§ **EXERCISE DIRECTIONS**
Exclude the images and transcribe the entries below precisely.

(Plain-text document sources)

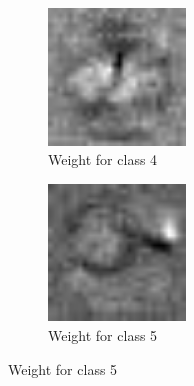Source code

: \begin{figure}
    \begin{subfigure}
        \centering
        \includegraphics[width=0.4\textwidth]{figures/weights/class_4_weight_image.jpg}
        \caption{Weight for class 4}
        \label{fig:class_4_weight}
    \end{subfigure}
    \begin{subfigure}
        \centering
        \includegraphics[width=0.4\textwidth]{figures/weights/class_5_weight_image.jpg}
        \caption{Weight for class 5}
        \label{fig:class_5_weight}
    \end{subfigure}
    
    \newpage


\end{figure}
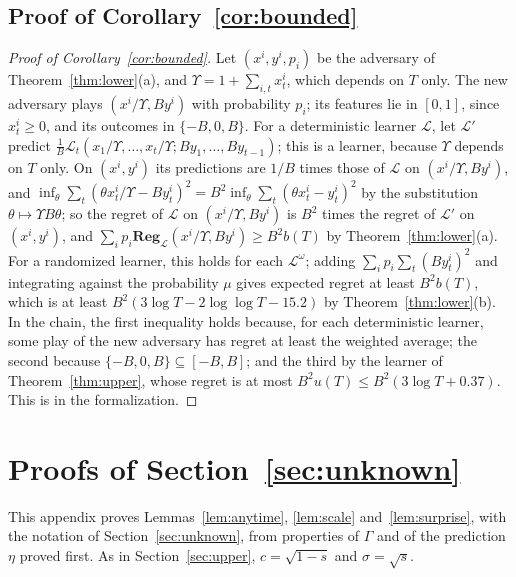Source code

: \documentclass[12pt]{amsart}
\theoremstyle{definition}
\numberwithin{equation}{section}
\newcommand{\Reg}{\mathbf{Reg}}
\begin{document}
\subsection{Proof of Corollary~\ref{cor:bounded}}

\begin{proof}[Proof of Corollary~\ref{cor:bounded}]
Let $(x^i,y^i,p_i)$ be the adversary of Theorem~\ref{thm:lower}(a), and $\Upsilon=1+\sum_{i,t}x^i_t$, which depends on $T$ only. The new adversary plays $(x^i/\Upsilon,By^i)$ with probability $p_i$; its features lie in $[0,1]$, since $x^i_t\ge0$, and its outcomes in $\{-B,0,B\}$. For a deterministic learner $\mathcal L$, let $\mathcal L'$ predict $\frac1B\mathcal L_t(x_1/\Upsilon,\dots,x_t/\Upsilon;By_1,\dots,By_{t-1})$; this is a learner, because $\Upsilon$ depends on $T$ only. On $(x^i,y^i)$ its predictions are $1/B$ times those of $\mathcal L$ on $(x^i/\Upsilon,By^i)$, and $\inf_\theta\sum_t(\theta x^i_t/\Upsilon-By^i_t)^2=B^2\inf_\theta\sum_t(\theta x^i_t-y^i_t)^2$ by the substitution $\theta\mapsto \Upsilon B\theta$; so the regret of $\mathcal L$ on $(x^i/\Upsilon,By^i)$ is $B^2$ times the regret of $\mathcal L'$ on $(x^i,y^i)$, and $\sum_ip_i\Reg_{\mathcal L}(x^i/\Upsilon,By^i)\ge B^2b(T)$ by Theorem~\ref{thm:lower}(a). For a randomized learner, this holds for each $\mathcal L^\omega$; adding $\sum_ip_i\sum_t(By^i_t)^2$ and integrating against the probability $\mu$ gives expected regret at least $B^2b(T)$, which is at least $B^2(3\log T-2\log\log T-15.2)$ by Theorem~\ref{thm:lower}(b). In the chain, the first inequality holds because, for each deterministic learner, some play of the new adversary has regret at least the weighted average; the second because $\{-B,0,B\}\subseteq[-B,B]$; and the third by the learner of Theorem~\ref{thm:upper}, whose regret is at most $B^2u(T)\le B^2(3\log T+0.37)$. This is  in the formalization.
\end{proof}

\section{Proofs of Section~\ref{sec:unknown}}\label{app:unknown}

This appendix proves Lemmas~\ref{lem:anytime}, \ref{lem:scale} and~\ref{lem:surprise}, with the notation of Section~\ref{sec:unknown}, from properties of $\Gamma$ and of the prediction $\eta$ proved first. As in Section~\ref{sec:upper}, $c=\sqrt{1-s}$ and $\sigma=\sqrt s$.
\end{document}
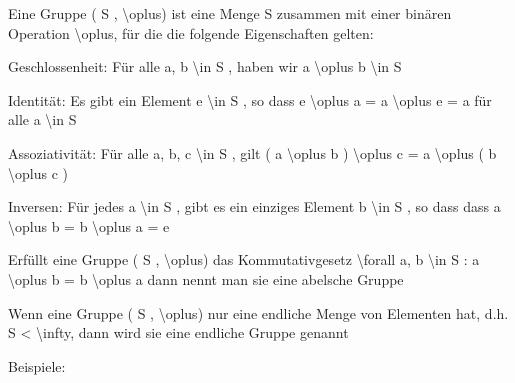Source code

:\documentclass[a4paper]{article}
\begin{document}
\begin{multicols}{3}
\begin{itemize*}
            \begin{itemize*}
                  \item Eine Gruppe ( S , \textbackslash oplus) ist eine Menge S zusammen mit einer binären Operation \textbackslash oplus, für die die folgende Eigenschaften gelten:
                  \begin{itemize*} \item Geschlossenheit: Für alle a, b \textbackslash in S , haben wir a \textbackslash oplus b \textbackslash in S \item Identität: Es gibt ein Element e \textbackslash in S , so dass e \textbackslash oplus a = a \textbackslash oplus e = a für alle a \textbackslash in S \item Assoziativität: Für alle a, b, c \textbackslash in S , gilt ( a \textbackslash oplus b ) \textbackslash oplus c = a \textbackslash oplus ( b \textbackslash oplus c ) \item Inversen: Für jedes a \textbackslash in S , gibt es ein einziges Element b \textbackslash in S , so dass dass a \textbackslash oplus b = b \textbackslash oplus a = e \end{itemize*}
                  \item Erfüllt eine Gruppe ( S , \textbackslash oplus) das Kommutativgesetz \textbackslash forall a, b \textbackslash in S : a \textbackslash oplus b = b \textbackslash oplus a dann nennt man sie eine abelsche Gruppe
                  \item Wenn eine Gruppe ( S , \textbackslash oplus) nur eine endliche Menge von Elementen hat, d.h. \textbar S\textbar{} \textless{} \textbackslash infty, dann wird sie eine endliche Gruppe genannt
            \end{itemize*}
            \item
            Beispiele:


\end{itemize*}
\end{multicols}
\end{document}
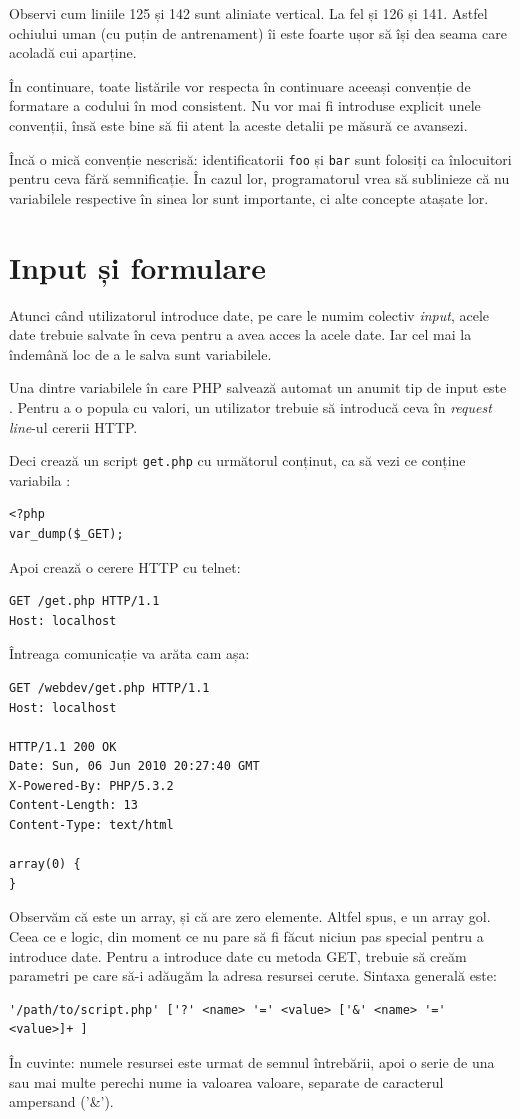 Observi cum liniile 125 și 142 sunt aliniate vertical. La fel și 126 și 141. Astfel ochiului uman (cu puțin de antrenament)
îi este foarte ușor să își dea seama care acoladă cui aparține.

În continuare, toate listările vor respecta în continuare aceeași convenție de formatare a codului
în mod consistent. Nu vor mai fi introduse explicit unele convenții, însă este bine să fii atent
la aceste detalii pe măsură ce avansezi.

Încă o mică convenție nescrisă: identificatorii \texttt{foo} și \texttt{bar} sunt folosiți ca înlocuitori
pentru ceva fără semnificație. În cazul lor, programatorul vrea să sublinieze că nu variabilele respective
în sinea lor sunt importante, ci alte concepte atașate lor.

\section{Input și formulare}
Atunci când utilizatorul introduce date, pe care le numim colectiv \textsl{input},
acele date trebuie salvate în ceva pentru a avea acces la acele date. Iar cel
mai la îndemână loc de a le salva sunt variabilele.

Una dintre variabilele în care PHP salvează automat un anumit tip de input este \get.
Pentru a o popula cu valori, un utilizator trebuie să introducă ceva în \textsl{request line}-ul
cererii HTTP.

Deci crează un script \texttt{get.php} cu următorul conținut, ca să vezi ce conține variabila \get:
\begin{lstlisting}
<?php
var_dump($_GET);
\end{lstlisting}
Apoi crează o cerere HTTP cu telnet:
\begin{verbatim}
GET /get.php HTTP/1.1
Host: localhost

\end{verbatim}
Întreaga comunicație va arăta cam așa:
\begin{verbatim}
GET /webdev/get.php HTTP/1.1
Host: localhost

HTTP/1.1 200 OK
Date: Sun, 06 Jun 2010 20:27:40 GMT
X-Powered-By: PHP/5.3.2
Content-Length: 13
Content-Type: text/html

array(0) {
}
\end{verbatim}
Observăm că {\get} este un array, și că are zero elemente. Altfel spus,
e un array gol. Ceea ce e logic, din moment ce nu pare să fi făcut niciun
pas special pentru a introduce date. Pentru a introduce date cu metoda GET,
trebuie să creăm parametri pe care să-i adăugăm la adresa resursei cerute.
Sintaxa generală este:
\begin{verbatim}
'/path/to/script.php' ['?' <name> '=' <value> ['&' <name> '=' <value>]+ ]
\end{verbatim}
În cuvinte: numele resursei este urmat de semnul întrebării, apoi o serie de
una sau mai multe perechi nume {\glqq}ia valoarea{\grqq} valoare, separate de caracterul
ampersand ('\&').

§ **SOLUTION TO THE EXERCISE**
Source code

: \begin{figure}
    \begin{subfigure}
        \centering
        \includegraphics[width=0.4\textwidth]{figures/weights/class_4_weight_image.jpg}
        \caption{Weight for class 4}
        \label{fig:class_4_weight}
    \end{subfigure}
    \begin{subfigure}
        \centering
        \includegraphics[width=0.4\textwidth]{figures/weights/class_5_weight_image.jpg}
        \caption{Weight for class 5}
        \label{fig:class_5_weight}
    \end{subfigure}
    
    \newpage


\end{figure}
Source code

: \documentclass[12pt]{amsart}
\theoremstyle{definition}
\numberwithin{equation}{section}
\newcommand{\Reg}{\mathbf{Reg}}
\begin{document}
\subsection{Proof of Corollary~\ref{cor:bounded}}

\begin{proof}[Proof of Corollary~\ref{cor:bounded}]
Let $(x^i,y^i,p_i)$ be the adversary of Theorem~\ref{thm:lower}(a), and $\Upsilon=1+\sum_{i,t}x^i_t$, which depends on $T$ only. The new adversary plays $(x^i/\Upsilon,By^i)$ with probability $p_i$; its features lie in $[0,1]$, since $x^i_t\ge0$, and its outcomes in $\{-B,0,B\}$. For a deterministic learner $\mathcal L$, let $\mathcal L'$ predict $\frac1B\mathcal L_t(x_1/\Upsilon,\dots,x_t/\Upsilon;By_1,\dots,By_{t-1})$; this is a learner, because $\Upsilon$ depends on $T$ only. On $(x^i,y^i)$ its predictions are $1/B$ times those of $\mathcal L$ on $(x^i/\Upsilon,By^i)$, and $\inf_\theta\sum_t(\theta x^i_t/\Upsilon-By^i_t)^2=B^2\inf_\theta\sum_t(\theta x^i_t-y^i_t)^2$ by the substitution $\theta\mapsto \Upsilon B\theta$; so the regret of $\mathcal L$ on $(x^i/\Upsilon,By^i)$ is $B^2$ times the regret of $\mathcal L'$ on $(x^i,y^i)$, and $\sum_ip_i\Reg_{\mathcal L}(x^i/\Upsilon,By^i)\ge B^2b(T)$ by Theorem~\ref{thm:lower}(a). For a randomized learner, this holds for each $\mathcal L^\omega$; adding $\sum_ip_i\sum_t(By^i_t)^2$ and integrating against the probability $\mu$ gives expected regret at least $B^2b(T)$, which is at least $B^2(3\log T-2\log\log T-15.2)$ by Theorem~\ref{thm:lower}(b). In the chain, the first inequality holds because, for each deterministic learner, some play of the new adversary has regret at least the weighted average; the second because $\{-B,0,B\}\subseteq[-B,B]$; and the third by the learner of Theorem~\ref{thm:upper}, whose regret is at most $B^2u(T)\le B^2(3\log T+0.37)$. This is  in the formalization.
\end{proof}

\section{Proofs of Section~\ref{sec:unknown}}\label{app:unknown}

This appendix proves Lemmas~\ref{lem:anytime}, \ref{lem:scale} and~\ref{lem:surprise}, with the notation of Section~\ref{sec:unknown}, from properties of $\Gamma$ and of the prediction $\eta$ proved first. As in Section~\ref{sec:upper}, $c=\sqrt{1-s}$ and $\sigma=\sqrt s$.
\end{document}
Source code

:\documentclass[a4paper]{article}
\begin{document}
\begin{multicols}{3}
\begin{itemize*}
            \begin{itemize*}
                  \item Eine Gruppe ( S , \textbackslash oplus) ist eine Menge S zusammen mit einer binären Operation \textbackslash oplus, für die die folgende Eigenschaften gelten:
                  \begin{itemize*} \item Geschlossenheit: Für alle a, b \textbackslash in S , haben wir a \textbackslash oplus b \textbackslash in S \item Identität: Es gibt ein Element e \textbackslash in S , so dass e \textbackslash oplus a = a \textbackslash oplus e = a für alle a \textbackslash in S \item Assoziativität: Für alle a, b, c \textbackslash in S , gilt ( a \textbackslash oplus b ) \textbackslash oplus c = a \textbackslash oplus ( b \textbackslash oplus c ) \item Inversen: Für jedes a \textbackslash in S , gibt es ein einziges Element b \textbackslash in S , so dass dass a \textbackslash oplus b = b \textbackslash oplus a = e \end{itemize*}
                  \item Erfüllt eine Gruppe ( S , \textbackslash oplus) das Kommutativgesetz \textbackslash forall a, b \textbackslash in S : a \textbackslash oplus b = b \textbackslash oplus a dann nennt man sie eine abelsche Gruppe
                  \item Wenn eine Gruppe ( S , \textbackslash oplus) nur eine endliche Menge von Elementen hat, d.h. \textbar S\textbar{} \textless{} \textbackslash infty, dann wird sie eine endliche Gruppe genannt
            \end{itemize*}
            \item
            Beispiele:


\end{itemize*}
\end{multicols}
\end{document}
 Observi cum liniile 125 și 142 sunt aliniate vertical. La fel și 126 și 141. Astfel ochiului uman (cu puțin de antrenament)
îi este foarte ușor să își dea seama care acoladă cui aparține.

În continuare, toate listările vor respecta în continuare aceeași convenție de formatare a codului
în mod consistent. Nu vor mai fi introduse explicit unele convenții, însă este bine să fii atent
la aceste detalii pe măsură ce avansezi.

Încă o mică convenție nescrisă: identificatorii \texttt{foo} și \texttt{bar} sunt folosiți ca înlocuitori
pentru ceva fără semnificație. În cazul lor, programatorul vrea să sublinieze că nu variabilele respective
în sinea lor sunt importante, ci alte concepte atașate lor.

\section{Input și formulare}
Atunci când utilizatorul introduce date, pe care le numim colectiv \textsl{input},
acele date trebuie salvate în ceva pentru a avea acces la acele date. Iar cel
mai la îndemână loc de a le salva sunt variabilele.

Una dintre variabilele în care PHP salvează automat un anumit tip de input este \get.
Pentru a o popula cu valori, un utilizator trebuie să introducă ceva în \textsl{request line}-ul
cererii HTTP.

Deci crează un script \texttt{get.php} cu următorul conținut, ca să vezi ce conține variabila \get:
\begin{lstlisting}
<?php
var_dump($_GET);
\end{lstlisting}
Apoi crează o cerere HTTP cu telnet:
\begin{verbatim}
GET /get.php HTTP/1.1
Host: localhost

\end{verbatim}
Întreaga comunicație va arăta cam așa:
\begin{verbatim}
GET /webdev/get.php HTTP/1.1
Host: localhost

HTTP/1.1 200 OK
Date: Sun, 06 Jun 2010 20:27:40 GMT
X-Powered-By: PHP/5.3.2
Content-Length: 13
Content-Type: text/html

array(0) {
}
\end{verbatim}
Observăm că {\get} este un array, și că are zero elemente. Altfel spus,
e un array gol. Ceea ce e logic, din moment ce nu pare să fi făcut niciun
pas special pentru a introduce date. Pentru a introduce date cu metoda GET,
trebuie să creăm parametri pe care să-i adăugăm la adresa resursei cerute.
Sintaxa generală este:
\begin{verbatim}
'/path/to/script.php' ['?' <name> '=' <value> ['&' <name> '=' <value>]+ ]
\end{verbatim}
În cuvinte: numele resursei este urmat de semnul întrebării, apoi o serie de
una sau mai multe perechi nume {\glqq}ia valoarea{\grqq} valoare, separate de caracterul
ampersand ('\&').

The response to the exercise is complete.